Happy Weekend to you! Raining steadily outside my window right now…but it sound peaceful and pleasant in the early morning hours. My garden was thirsty, too…so I won’t complain.
On to the good news…hope it serves to uplift!
Website Launches Lost-And-Found Technology
SendMeHome has launched a free recovery service. Through their SendMeHome.com website, you can now register your personal valuables. Your items will be given a unique ID code. Next you need to either write this code on the item, print out a free label, or order a professional label. If the item is ever lost, the website enables you to communicate anonymously with anyone who might find it in order to arrange its return.
This service assumes the good nature and honesty of strangers by making it easier and safer to return lost items.

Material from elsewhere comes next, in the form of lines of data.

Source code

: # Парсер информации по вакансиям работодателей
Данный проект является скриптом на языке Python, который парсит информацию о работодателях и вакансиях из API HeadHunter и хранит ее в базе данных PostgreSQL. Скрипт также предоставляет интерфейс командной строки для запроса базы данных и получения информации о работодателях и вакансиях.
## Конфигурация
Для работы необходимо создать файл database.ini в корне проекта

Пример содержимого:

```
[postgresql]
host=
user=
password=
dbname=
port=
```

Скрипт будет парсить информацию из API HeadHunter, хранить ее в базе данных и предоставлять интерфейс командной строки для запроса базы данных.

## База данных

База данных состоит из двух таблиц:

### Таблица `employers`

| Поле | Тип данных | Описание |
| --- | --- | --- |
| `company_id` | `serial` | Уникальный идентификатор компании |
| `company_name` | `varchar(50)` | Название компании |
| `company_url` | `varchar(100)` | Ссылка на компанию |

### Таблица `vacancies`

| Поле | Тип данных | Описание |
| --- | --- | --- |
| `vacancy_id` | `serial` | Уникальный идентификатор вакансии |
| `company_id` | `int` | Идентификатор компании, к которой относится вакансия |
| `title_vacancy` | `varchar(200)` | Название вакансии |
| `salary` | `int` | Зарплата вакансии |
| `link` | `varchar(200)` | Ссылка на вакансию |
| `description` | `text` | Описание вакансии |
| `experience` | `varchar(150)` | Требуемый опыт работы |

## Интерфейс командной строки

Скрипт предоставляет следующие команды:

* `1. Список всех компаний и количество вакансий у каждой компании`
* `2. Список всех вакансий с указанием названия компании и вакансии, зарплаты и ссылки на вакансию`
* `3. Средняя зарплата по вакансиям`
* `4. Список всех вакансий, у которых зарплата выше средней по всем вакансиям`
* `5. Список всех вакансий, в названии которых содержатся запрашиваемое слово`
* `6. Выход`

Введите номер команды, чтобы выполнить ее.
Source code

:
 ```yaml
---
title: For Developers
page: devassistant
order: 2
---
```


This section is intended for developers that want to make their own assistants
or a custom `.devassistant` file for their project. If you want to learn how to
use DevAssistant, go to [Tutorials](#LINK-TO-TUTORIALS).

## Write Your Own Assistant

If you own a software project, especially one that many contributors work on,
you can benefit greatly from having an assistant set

SendMeHome believes this service will save people money by facilitating the safe return of lost property.
Plastics That Convert Light to Electricity Could Have a Big Impact
Researchers are striving to develop organic solar cells that could be widely used to generate electricity. The goal is to develop cells made from low-cost plastics that will transform at least 10 percent of the sunlight that they absorb into electricity and that can also be easily manufactured.
A research team has found a way to make images of tiny bubbles and channels inside plastic solar cells. These bubbles and channels form within the polymers as they are being created. The researchers are able to measure directly how much current each bubble and channel carries. This increases the understanding of how a solar cell converts light into electricity.

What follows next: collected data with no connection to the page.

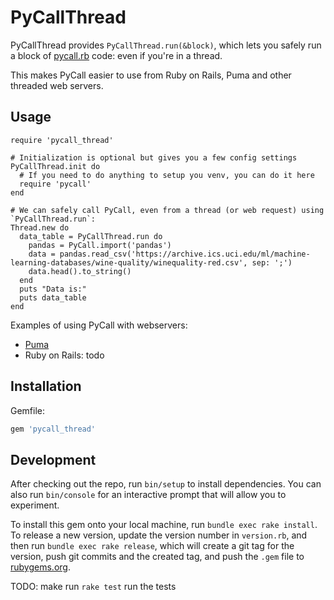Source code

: # PyCallThread

PyCallThread provides `PyCallThread.run(&block)`, which lets you safely run a block of
[pycall.rb](https://github.com/mrkn/pycall.rb) code: even if you're in a thread.

This makes PyCall easier to use from Ruby on Rails, Puma and other threaded web servers.

## Usage

```
require 'pycall_thread'

# Initialization is optional but gives you a few config settings
PyCallThread.init do
  # If you need to do anything to setup you venv, you can do it here
  require 'pycall'
end

# We can safely call PyCall, even from a thread (or web request) using `PyCallThread.run`:
Thread.new do
  data_table = PyCallThread.run do
    pandas = PyCall.import('pandas')
    data = pandas.read_csv('https://archive.ics.uci.edu/ml/machine-learning-databases/wine-quality/winequality-red.csv', sep: ';')
    data.head().to_string()
  end
  puts "Data is:"
  puts data_table
end
```

Examples of using PyCall with webservers:

- [Puma](./examples/puma)
- Ruby on Rails: todo

## Installation

Gemfile:

```ruby
gem 'pycall_thread'
```

## Development

After checking out the repo, run `bin/setup` to install dependencies. You can also run `bin/console` for an interactive prompt that will allow you to experiment.

To install this gem onto your local machine, run `bundle exec rake install`. To release a new version, update the version number in `version.rb`, and then run `bundle exec rake release`, which will create a git tag for the version, push git commits and the created tag, and push the `.gem` file to [rubygems.org](https://rubygems.org).

TODO: make run `rake test` run the tests
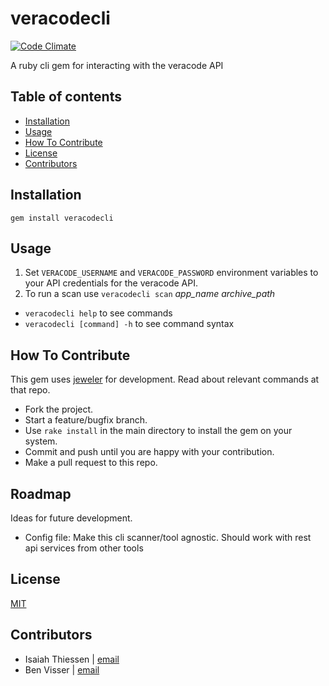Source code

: # veracodecli

[![Code Climate](https://codeclimate.com/github/isand3r/veracodecli/badges/gpa.svg)](https://codeclimate.com/github/isand3r/veracodecli)

A ruby cli gem for interacting with the veracode API

## Table of contents

- [Installation](#installation)
- [Usage](#usage)
- [How To Contribute](#how-to-contribute)
- [License](#license)
- [Contributors](#contributors)

## Installation

```
gem install veracodecli
```

## Usage

1. Set `VERACODE_USERNAME` and `VERACODE_PASSWORD` environment variables to your API credentials for the veracode API.
2. To run a scan use `veracodecli scan` _app\_name_ _archive\_path_

- `veracodecli help` to see commands
- `veracodecli [command] -h` to see command syntax

## How To Contribute
This gem uses [jeweler](https://github.com/technicalpickles/jeweler) for development. Read about relevant commands at that repo.

* Fork the project.
* Start a feature/bugfix branch.
* Use `rake install` in the main directory to install the gem on your system.
* Commit and push until you are happy with your contribution.
* Make a pull request to this repo.

## Roadmap
Ideas for future development.

* Config file: Make this cli scanner/tool agnostic. Should work with rest api services from other tools

## License

[MIT](https://tldrlegal.com/license/mit-license)

## Contributors

* Isaiah Thiessen | [email](mailto:isaiah.thiessen@telus.com)
* Ben Visser | [email](mailto:benjamin.visser@telus.com)
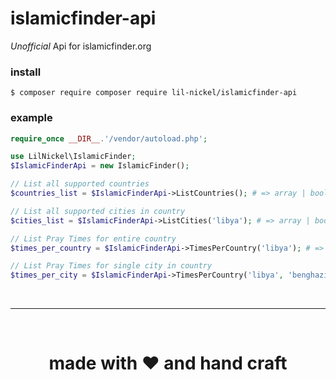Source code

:# islamicfinder-api
*Unofficial* Api for islamicfinder.org

### install
```
$ composer require composer require lil-nickel/islamicfinder-api
```

### example
```php
require_once __DIR__.'/vendor/autoload.php';

use LilNickel\IslamicFinder;
$IslamicFinderApi = new IslamicFinder();

// List all supported countries
$countries_list = $IslamicFinderApi->ListCountries(); # => array | bool

// List all supported cities in country
$cities_list = $IslamicFinderApi->ListCities('libya'); # => array | bool

// List Pray Times for entire country
$times_per_country = $IslamicFinderApi->TimesPerCountry('libya'); # => array | bool

// List Pray Times for single city in country
$times_per_city = $IslamicFinderApi->TimesPerCountry('libya', 'benghazi'); # => array | bool

```
<br/><hr/><br/>
<h1 align="center">made with ❤️ and hand craft</h1>
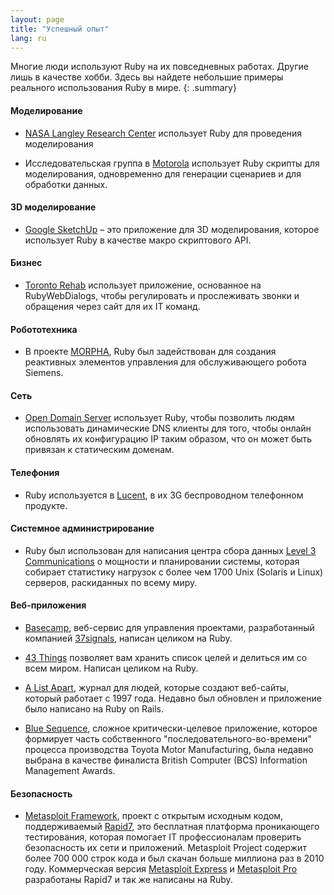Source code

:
 ```yaml
---
layout: page
title: "Успешный опыт"
lang: ru
---
```


Многие люди используют Ruby на их повседневных работах. Другие лишь в
качестве хобби. Здесь вы найдете небольшие примеры реального
использования Ruby в мире.
{: .summary}

#### Моделирование

* [NASA Langley Research Center][1] использует Ruby для проведения
  моделирования

* Исследовательская группа в [Motorola][2] использует Ruby скрипты для
  моделирования, одновременно для генерации сценариев и для обработки
  данных.

#### 3D моделирование

* [Google SketchUp][3] – это приложение для 3D моделирования, которое
  использует Ruby в качестве макро скриптового API.

#### Бизнес

* [Toronto Rehab][4] использует приложение, основанное на
  RubyWebDialogs, чтобы регулировать и прослеживать звонки и обращения
  через сайт для их IT команд.

#### Робототехника

* В проекте [MORPHA][5], Ruby был задействован для создания реактивных
  элементов управления для обслуживающего робота Siemens.

#### Сеть

* [Open Domain Server][6] использует Ruby, чтобы позволить людям
  использовать динамические DNS клиенты для того, чтобы онлайн обновлять
  их конфигурацию IP таким образом, что он может быть привязан к
  статическим доменам.

#### Телефония

* Ruby используется в [Lucent][7], в их 3G беспроводном телефонном
  продукте.

#### Системное администрирование

* Ruby был использован для написания центра сбора данных [Level 3
  Communications][8] о мощности и планировании системы, которая собирает
  статистику нагрузок с более чем 1700 Unix (Solaris и Linux) серверов,
  раскиданных по всему миру.

#### Веб-приложения

* [Basecamp][9], веб-сервис для управления проектами, разработанный
  компанией [37signals][10], написан целиком на Ruby.

* [43 Things][11] позволяет вам хранить список целей и делиться им со
  всем миром. Написан целиком на Ruby.

* [A List Apart][12], журнал для людей, которые создают веб-сайты,
  который работает с 1997 года. Недавно был обновлен и приложение было
  написано на Ruby on Rails.

* [Blue Sequence][13], сложное критически-целевое приложение, которое
  формирует часть собственного "последовательного-во-времени" процесса
  производства Toyota Motor Manufacturing, была недавно выбрана в
  качестве финалиста British Computer (BCS) Information Management Awards.

#### Безопасность

* [Metasploit Framework][14], проект с открытым исходным кодом,
  поддерживаемый [Rapid7][15], это бесплатная платформа проникающего тестирования,
  которая помогает IT профессионалам проверить безопасность их сети и
  приложений. Metasploit Project содержит более 700 000 строк кода и был
  скачан больше миллиона раз в 2010 году. Коммерческая версия [Metasploit
  Express][16] и [Metasploit Pro][17] разработаны Rapid7 и так же написаны
  на Ruby.



[1]: http://www.larc.nasa.gov/
[2]: http://www.motorola.com
[3]: http://www.sketchup.com/
[4]: http://www.torontorehab.com/
[5]: http://www.morpha.de/php_e/index.php3
[6]: http://ods.org/
[7]: http://www.lucent.com/
[8]: http://www.level3.com/
[9]: http://www.basecamphq.com
[10]: http://www.37signals.com
[11]: http://www.43things.com
[12]: http://www.alistapart.com
[13]: http://www.bluefountain.com/supply-chain-management/
[14]: http://www.metasploit.com
[15]: http://www.rapid7.com
[16]: http://www.rapid7.com/products/metasploit-express.jsp
[17]: http://www.rapid7.com/products/metasploit-pro.jsp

Making solar cells more efficient is important for making them cost effective. If costs can be brought down, these solar cells might offset the need for so much coal-generated electricity in the future.
Bald-Headed, Pink-Faced Songbird Discovered
A bald-headed songbird with distinctive calls has just been discovered in a region of Laos. This discovery is noteworthy because this appears to be the only known bald songbird in Asia.
The bald-headed bulbul showed itself to be outgoing by foraging and noisily moving about the researchers. In is thrush-sized with a greenish body, a light-colored breast and “bluish skin” around the eyes.
The bird appears to be a tree-dweller. Researchers describe the song as “bubbling,” “churring,” and “whistling.” The bird produces at least one song that rises distinctly and ends abruptly.